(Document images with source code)
- - -
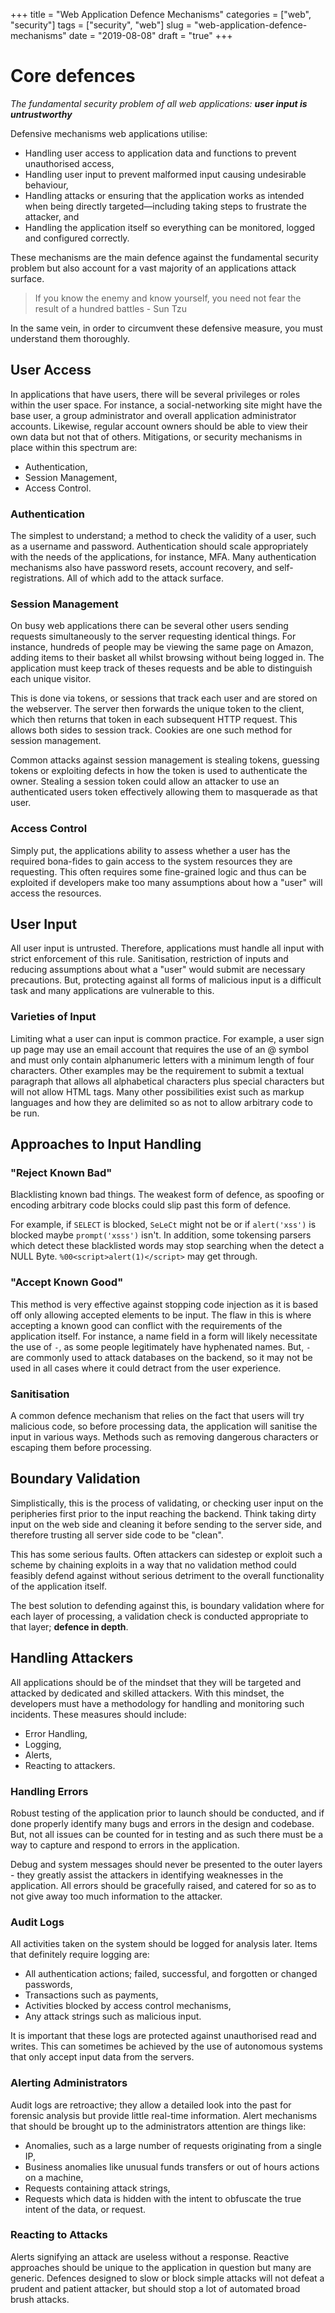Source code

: +++
title = "Web Application Defence Mechanisms"
categories = ["web", "security"]
tags = ["security", "web"]
slug = "web-application-defence-mechanisms"
date = "2019-08-08"
draft = "true"
+++

# Core defences

_The fundamental security problem of all web applications: **user input is untrustworthy**_

Defensive mechanisms web applications utilise:

- Handling user access to application data and functions to prevent unauthorised access,
- Handling user input to prevent malformed input causing undesirable behaviour,
- Handling attacks or ensuring that the application works as intended when being directly targeted&mdash;including taking steps to frustrate the attacker, and
- Handling the application itself so everything can be monitored, logged and configured correctly.

These mechanisms are the main defence against the fundamental security problem but also account for a vast majority of an applications attack surface.

> If you know the enemy and know yourself, you need not fear the result of a hundred battles - Sun Tzu

In the same vein, in order to circumvent these defensive measure, you must understand them thoroughly.

## User Access

In applications that have users, there will be several privileges or roles within the user space. For instance, a social-networking site might have the base user, a group administrator and overall application administrator accounts. Likewise, regular account owners should be able to view their own data but not that of others. Mitigations, or security mechanisms in place within this spectrum are:

- Authentication,
- Session Management,
- Access Control.

### Authentication

The simplest to understand; a method to check the validity of a user, such as a username and password. Authentication should scale appropriately with the needs of the applications, for instance, MFA. Many authentication mechanisms also have password resets, account recovery, and self-registrations. All of which add to the attack surface.

### Session Management

On busy web applications there can be several other users sending requests simultaneously to the server requesting identical things. For instance, hundreds of people may be viewing the same page on Amazon, adding items to their basket all whilst browsing without being logged in. The application must keep track of theses requests and be able to distinguish each unique visitor.

This is done via tokens, or sessions that track each user and are stored on the webserver. The server then forwards the unique token to the client, which then returns that token in each subsequent HTTP request. This allows both sides to session track. Cookies are one such method for session management.

Common attacks against session management is stealing tokens, guessing tokens or exploiting defects in how the token is used to authenticate the owner. Stealing a session token could allow an attacker to use an authenticated users token effectively allowing them to masquerade as that user.

### Access Control

Simply put, the applications ability to assess whether a user has the required bona-fides to gain access to the system resources they are requesting. This often requires some fine-grained logic and thus can be exploited if developers make too many assumptions about how a "user" will access the resources.


## User Input

All user input is untrusted. Therefore, applications must handle all input with strict enforcement of this rule. Sanitisation, restriction of inputs and reducing assumptions about what a "user" would submit are necessary precautions. But, protecting against all forms of malicious input is a difficult task and many applications are vulnerable to this.


### Varieties of Input

Limiting what a user can input is common practice. For example, a user sign up page may use an email account that requires the use of an @ symbol and must only contain alphanumeric letters with a minimum length of four characters. Other examples may be the requirement to submit a textual paragraph that allows all alphabetical characters plus special characters but will not allow HTML tags. Many other possibilities exist such as markup languages and how they are delimited so as not to allow arbitrary code to be run.

## Approaches to Input Handling

### "Reject Known Bad"

Blacklisting known bad things. The weakest form of defence, as spoofing or encoding arbitrary code blocks could slip past this form of defence.

For example, if `SELECT` is blocked, `SeLeCt` might not be or if `alert('xss')` is blocked maybe `prompt('xsss')` isn't. In addition, some tokensing parsers which detect these blacklisted words may stop searching when the detect a NULL Byte. `%00<script>alert(1)</script>` may get through.

### "Accept Known Good"

This method is very effective against stopping code injection as it is based off only allowing accepted elements to be input. The flaw in this is where accepting a known good can conflict with the requirements of the application itself. For instance, a name field in a form will likely necessitate the use of `-`, as some people legitimately have hyphenated names. But, `-` are commonly used to attack databases on the backend, so it may not be used in all cases where it could detract from the user experience.

### Sanitisation

A common defence mechanism that relies on the fact that users will try malicious code, so before processing data, the application will sanitise the input in various ways. Methods such as removing dangerous characters or escaping them before processing.

## Boundary Validation

Simplistically, this is the process of validating, or checking user input on the peripheries first prior to the input reaching the backend. Think taking dirty input on the web side and cleaning it before sending to the server side, and therefore trusting all server side code to be "clean".

This has some serious faults. Often attackers can sidestep or exploit such a scheme by chaining exploits in a way that no validation method could feasibly defend against without serious detriment to the overall functionality of the application itself.

The best solution to defending against this, is boundary validation where for each layer of processing, a validation check is conducted appropriate to that layer; **defence in depth**.

## Handling Attackers

All applications should be of the mindset that they will be targeted and attacked by dedicated and skilled attackers. With this mindset, the developers must have a methodology for handling and monitoring such incidents. These measures should include:

- Error Handling,
- Logging,
- Alerts,
- Reacting to attackers.

### Handling Errors

Robust testing of the application prior to launch should be conducted, and if done properly identify many bugs and errors in the design and codebase. But, not all issues can be counted for in testing and as such there must be a way to capture and respond to errors in the application.

Debug and system messages should never be presented to the outer layers - they greatly assist the attackers in identifying weaknesses in the application. All errors should be gracefully raised, and catered for so as to not give away too much information to the attacker.

### Audit Logs

All activities taken on the system should be logged for analysis later. Items that definitely require logging are:

- All authentication actions; failed, successful, and forgotten or changed passwords,
- Transactions such as payments,
- Activities blocked by access control mechanisms,
- Any attack strings such as malicious input.

It is important that these logs are protected against unauthorised read and writes. This can sometimes be achieved by the use of autonomous systems that only accept input data from the servers.

### Alerting Administrators

Audit logs are retroactive; they allow a detailed look into the past for forensic analysis but provide little real-time information. Alert mechanisms that should be brought up to the administrators attention are things like:

- Anomalies, such as a large number of requests originating from a single IP,
- Business anomalies like unusual funds transfers or out of hours actions on a machine,
- Requests containing attack strings,
- Requests which data is hidden with the intent to obfuscate the true intent of the data, or request.

### Reacting to Attacks

Alerts signifying an attack are useless without a response. Reactive approaches should be unique to the application in question but many are generic. Defences designed to slow or block simple attacks will not defeat a prudent and patient attacker, but should stop a lot of automated broad brush attacks.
- - -
## Work order
Write out every record above exactly as it stands, but leave out the pictures.

## Response to this task
Source code

: +++
title = "Web Application Defence Mechanisms"
categories = ["web", "security"]
tags = ["security", "web"]
slug = "web-application-defence-mechanisms"
date = "2019-08-08"
draft = "true"
+++

# Core defences

_The fundamental security problem of all web applications: **user input is untrustworthy**_

Defensive mechanisms web applications utilise:

- Handling user access to application data and functions to prevent unauthorised access,
- Handling user input to prevent malformed input causing undesirable behaviour,
- Handling attacks or ensuring that the application works as intended when being directly targeted&mdash;including taking steps to frustrate the attacker, and
- Handling the application itself so everything can be monitored, logged and configured correctly.

These mechanisms are the main defence against the fundamental security problem but also account for a vast majority of an applications attack surface.

> If you know the enemy and know yourself, you need not fear the result of a hundred battles - Sun Tzu

In the same vein, in order to circumvent these defensive measure, you must understand them thoroughly.

## User Access

In applications that have users, there will be several privileges or roles within the user space. For instance, a social-networking site might have the base user, a group administrator and overall application administrator accounts. Likewise, regular account owners should be able to view their own data but not that of others. Mitigations, or security mechanisms in place within this spectrum are:

- Authentication,
- Session Management,
- Access Control.

### Authentication

The simplest to understand; a method to check the validity of a user, such as a username and password. Authentication should scale appropriately with the needs of the applications, for instance, MFA. Many authentication mechanisms also have password resets, account recovery, and self-registrations. All of which add to the attack surface.

### Session Management

On busy web applications there can be several other users sending requests simultaneously to the server requesting identical things. For instance, hundreds of people may be viewing the same page on Amazon, adding items to their basket all whilst browsing without being logged in. The application must keep track of theses requests and be able to distinguish each unique visitor.

This is done via tokens, or sessions that track each user and are stored on the webserver. The server then forwards the unique token to the client, which then returns that token in each subsequent HTTP request. This allows both sides to session track. Cookies are one such method for session management.

Common attacks against session management is stealing tokens, guessing tokens or exploiting defects in how the token is used to authenticate the owner. Stealing a session token could allow an attacker to use an authenticated users token effectively allowing them to masquerade as that user.

### Access Control

Simply put, the applications ability to assess whether a user has the required bona-fides to gain access to the system resources they are requesting. This often requires some fine-grained logic and thus can be exploited if developers make too many assumptions about how a "user" will access the resources.


## User Input

All user input is untrusted. Therefore, applications must handle all input with strict enforcement of this rule. Sanitisation, restriction of inputs and reducing assumptions about what a "user" would submit are necessary precautions. But, protecting against all forms of malicious input is a difficult task and many applications are vulnerable to this.


### Varieties of Input

Limiting what a user can input is common practice. For example, a user sign up page may use an email account that requires the use of an @ symbol and must only contain alphanumeric letters with a minimum length of four characters. Other examples may be the requirement to submit a textual paragraph that allows all alphabetical characters plus special characters but will not allow HTML tags. Many other possibilities exist such as markup languages and how they are delimited so as not to allow arbitrary code to be run.

## Approaches to Input Handling

### "Reject Known Bad"

Blacklisting known bad things. The weakest form of defence, as spoofing or encoding arbitrary code blocks could slip past this form of defence.

For example, if `SELECT` is blocked, `SeLeCt` might not be or if `alert('xss')` is blocked maybe `prompt('xsss')` isn't. In addition, some tokensing parsers which detect these blacklisted words may stop searching when the detect a NULL Byte. `%00<script>alert(1)</script>` may get through.

### "Accept Known Good"

This method is very effective against stopping code injection as it is based off only allowing accepted elements to be input. The flaw in this is where accepting a known good can conflict with the requirements of the application itself. For instance, a name field in a form will likely necessitate the use of `-`, as some people legitimately have hyphenated names. But, `-` are commonly used to attack databases on the backend, so it may not be used in all cases where it could detract from the user experience.

### Sanitisation

A common defence mechanism that relies on the fact that users will try malicious code, so before processing data, the application will sanitise the input in various ways. Methods such as removing dangerous characters or escaping them before processing.

## Boundary Validation

Simplistically, this is the process of validating, or checking user input on the peripheries first prior to the input reaching the backend. Think taking dirty input on the web side and cleaning it before sending to the server side, and therefore trusting all server side code to be "clean".

This has some serious faults. Often attackers can sidestep or exploit such a scheme by chaining exploits in a way that no validation method could feasibly defend against without serious detriment to the overall functionality of the application itself.

The best solution to defending against this, is boundary validation where for each layer of processing, a validation check is conducted appropriate to that layer; **defence in depth**.

## Handling Attackers

All applications should be of the mindset that they will be targeted and attacked by dedicated and skilled attackers. With this mindset, the developers must have a methodology for handling and monitoring such incidents. These measures should include:

- Error Handling,
- Logging,
- Alerts,
- Reacting to attackers.

### Handling Errors

Robust testing of the application prior to launch should be conducted, and if done properly identify many bugs and errors in the design and codebase. But, not all issues can be counted for in testing and as such there must be a way to capture and respond to errors in the application.

Debug and system messages should never be presented to the outer layers - they greatly assist the attackers in identifying weaknesses in the application. All errors should be gracefully raised, and catered for so as to not give away too much information to the attacker.

### Audit Logs

All activities taken on the system should be logged for analysis later. Items that definitely require logging are:

- All authentication actions; failed, successful, and forgotten or changed passwords,
- Transactions such as payments,
- Activities blocked by access control mechanisms,
- Any attack strings such as malicious input.

It is important that these logs are protected against unauthorised read and writes. This can sometimes be achieved by the use of autonomous systems that only accept input data from the servers.

### Alerting Administrators

Audit logs are retroactive; they allow a detailed look into the past for forensic analysis but provide little real-time information. Alert mechanisms that should be brought up to the administrators attention are things like:

- Anomalies, such as a large number of requests originating from a single IP,
- Business anomalies like unusual funds transfers or out of hours actions on a machine,
- Requests containing attack strings,
- Requests which data is hidden with the intent to obfuscate the true intent of the data, or request.

### Reacting to Attacks

Alerts signifying an attack are useless without a response. Reactive approaches should be unique to the application in question but many are generic. Defences designed to slow or block simple attacks will not defeat a prudent and patient attacker, but should stop a lot of automated broad brush attacks.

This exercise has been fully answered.